- **What this task involves**
A faithful transcription of all lines below is the expected answer.

Start of Records supplied

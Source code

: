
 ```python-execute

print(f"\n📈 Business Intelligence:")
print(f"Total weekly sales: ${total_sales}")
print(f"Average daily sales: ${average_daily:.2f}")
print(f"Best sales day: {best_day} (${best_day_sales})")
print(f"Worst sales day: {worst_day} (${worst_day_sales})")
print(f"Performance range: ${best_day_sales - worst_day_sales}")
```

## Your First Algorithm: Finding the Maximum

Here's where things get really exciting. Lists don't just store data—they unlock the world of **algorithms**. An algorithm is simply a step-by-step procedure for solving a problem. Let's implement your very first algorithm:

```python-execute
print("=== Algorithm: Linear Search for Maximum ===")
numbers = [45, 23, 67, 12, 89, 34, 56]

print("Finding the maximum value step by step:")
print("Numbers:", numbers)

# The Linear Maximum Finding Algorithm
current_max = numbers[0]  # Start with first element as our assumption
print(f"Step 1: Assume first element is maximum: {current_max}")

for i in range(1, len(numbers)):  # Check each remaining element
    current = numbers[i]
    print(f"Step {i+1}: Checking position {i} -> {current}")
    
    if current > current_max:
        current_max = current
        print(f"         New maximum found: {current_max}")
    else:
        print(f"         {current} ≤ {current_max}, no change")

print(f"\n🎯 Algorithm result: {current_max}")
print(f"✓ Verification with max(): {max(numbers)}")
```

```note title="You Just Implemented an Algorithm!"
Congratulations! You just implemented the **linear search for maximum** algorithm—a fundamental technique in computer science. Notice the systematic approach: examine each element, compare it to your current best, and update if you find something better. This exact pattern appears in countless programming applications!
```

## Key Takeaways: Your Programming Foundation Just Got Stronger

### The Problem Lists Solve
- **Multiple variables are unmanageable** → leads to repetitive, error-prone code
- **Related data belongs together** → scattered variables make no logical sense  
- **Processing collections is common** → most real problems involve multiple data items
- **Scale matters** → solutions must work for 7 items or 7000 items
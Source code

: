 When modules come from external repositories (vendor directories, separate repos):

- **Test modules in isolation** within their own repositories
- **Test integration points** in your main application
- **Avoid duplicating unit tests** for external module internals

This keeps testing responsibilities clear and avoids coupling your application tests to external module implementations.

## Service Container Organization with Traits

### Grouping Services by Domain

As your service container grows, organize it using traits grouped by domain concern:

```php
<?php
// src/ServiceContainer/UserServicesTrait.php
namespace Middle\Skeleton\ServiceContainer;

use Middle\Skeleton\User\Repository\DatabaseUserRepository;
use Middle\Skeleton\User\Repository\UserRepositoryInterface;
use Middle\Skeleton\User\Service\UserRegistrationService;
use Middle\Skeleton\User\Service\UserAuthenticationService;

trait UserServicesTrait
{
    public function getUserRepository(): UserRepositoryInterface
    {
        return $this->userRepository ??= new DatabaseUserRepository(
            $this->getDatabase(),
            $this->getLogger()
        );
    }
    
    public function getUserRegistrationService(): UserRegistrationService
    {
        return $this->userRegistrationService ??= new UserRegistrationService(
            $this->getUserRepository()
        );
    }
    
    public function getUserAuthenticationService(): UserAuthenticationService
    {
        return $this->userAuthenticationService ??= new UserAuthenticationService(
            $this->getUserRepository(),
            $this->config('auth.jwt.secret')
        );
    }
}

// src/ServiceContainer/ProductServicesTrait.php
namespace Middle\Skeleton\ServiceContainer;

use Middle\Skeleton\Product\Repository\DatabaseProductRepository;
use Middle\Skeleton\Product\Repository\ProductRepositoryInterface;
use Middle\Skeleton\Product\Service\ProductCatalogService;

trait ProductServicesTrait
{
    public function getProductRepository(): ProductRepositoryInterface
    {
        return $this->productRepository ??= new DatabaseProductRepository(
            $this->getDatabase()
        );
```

End of Records supplied

- **Response**
Source code

:
 ```python-execute

print(f"\n📈 Business Intelligence:")
print(f"Total weekly sales: ${total_sales}")
print(f"Average daily sales: ${average_daily:.2f}")
print(f"Best sales day: {best_day} (${best_day_sales})")
print(f"Worst sales day: {worst_day} (${worst_day_sales})")
print(f"Performance range: ${best_day_sales - worst_day_sales}")
```

## Your First Algorithm: Finding the Maximum

Here's where things get really exciting. Lists don't just store data—they unlock the world of **algorithms**. An algorithm is simply a step-by-step procedure for solving a problem. Let's implement your very first algorithm:

```python-execute
print("=== Algorithm: Linear Search for Maximum ===")
numbers = [45, 23, 67, 12, 89, 34, 56]

print("Finding the maximum value step by step:")
print("Numbers:", numbers)

# The Linear Maximum Finding Algorithm
current_max = numbers[0]  # Start with first element as our assumption
print(f"Step 1: Assume first element is maximum: {current_max}")

for i in range(1, len(numbers)):  # Check each remaining element
    current = numbers[i]
    print(f"Step {i+1}: Checking position {i} -> {current}")
    
    if current > current_max:
        current_max = current
        print(f"         New maximum found: {current_max}")
    else:
        print(f"         {current} ≤ {current_max}, no change")

print(f"\n🎯 Algorithm result: {current_max}")
print(f"✓ Verification with max(): {max(numbers)}")
```

```note title="You Just Implemented an Algorithm!"
Congratulations! You just implemented the **linear search for maximum** algorithm—a fundamental technique in computer science. Notice the systematic approach: examine each element, compare it to your current best, and update if you find something better. This exact pattern appears in countless programming applications!
```

## Key Takeaways: Your Programming Foundation Just Got Stronger

### The Problem Lists Solve
- **Multiple variables are unmanageable** → leads to repetitive, error-prone code
- **Related data belongs together** → scattered variables make no logical sense  
- **Processing collections is common** → most real problems involve multiple data items
- **Scale matters** → solutions must work for 7 items or 7000 items
Source code

: When modules come from external repositories (vendor directories, separate repos):

- **Test modules in isolation** within their own repositories
- **Test integration points** in your main application
- **Avoid duplicating unit tests** for external module internals

This keeps testing responsibilities clear and avoids coupling your application tests to external module implementations.

## Service Container Organization with Traits

### Grouping Services by Domain

As your service container grows, organize it using traits grouped by domain concern:

```php
<?php
// src/ServiceContainer/UserServicesTrait.php
namespace Middle\Skeleton\ServiceContainer;

use Middle\Skeleton\User\Repository\DatabaseUserRepository;
use Middle\Skeleton\User\Repository\UserRepositoryInterface;
use Middle\Skeleton\User\Service\UserRegistrationService;
use Middle\Skeleton\User\Service\UserAuthenticationService;

trait UserServicesTrait
{
    public function getUserRepository(): UserRepositoryInterface
    {
        return $this->userRepository ??= new DatabaseUserRepository(
            $this->getDatabase(),
            $this->getLogger()
        );
    }
    
    public function getUserRegistrationService(): UserRegistrationService
    {
        return $this->userRegistrationService ??= new UserRegistrationService(
            $this->getUserRepository()
        );
    }
    
    public function getUserAuthenticationService(): UserAuthenticationService
    {
        return $this->userAuthenticationService ??= new UserAuthenticationService(
            $this->getUserRepository(),
            $this->config('auth.jwt.secret')
        );
    }
}

// src/ServiceContainer/ProductServicesTrait.php
namespace Middle\Skeleton\ServiceContainer;

use Middle\Skeleton\Product\Repository\DatabaseProductRepository;
use Middle\Skeleton\Product\Repository\ProductRepositoryInterface;
use Middle\Skeleton\Product\Service\ProductCatalogService;

trait ProductServicesTrait
{
    public function getProductRepository(): ProductRepositoryInterface
    {
        return $this->productRepository ??= new DatabaseProductRepository(
            $this->getDatabase()
        );
```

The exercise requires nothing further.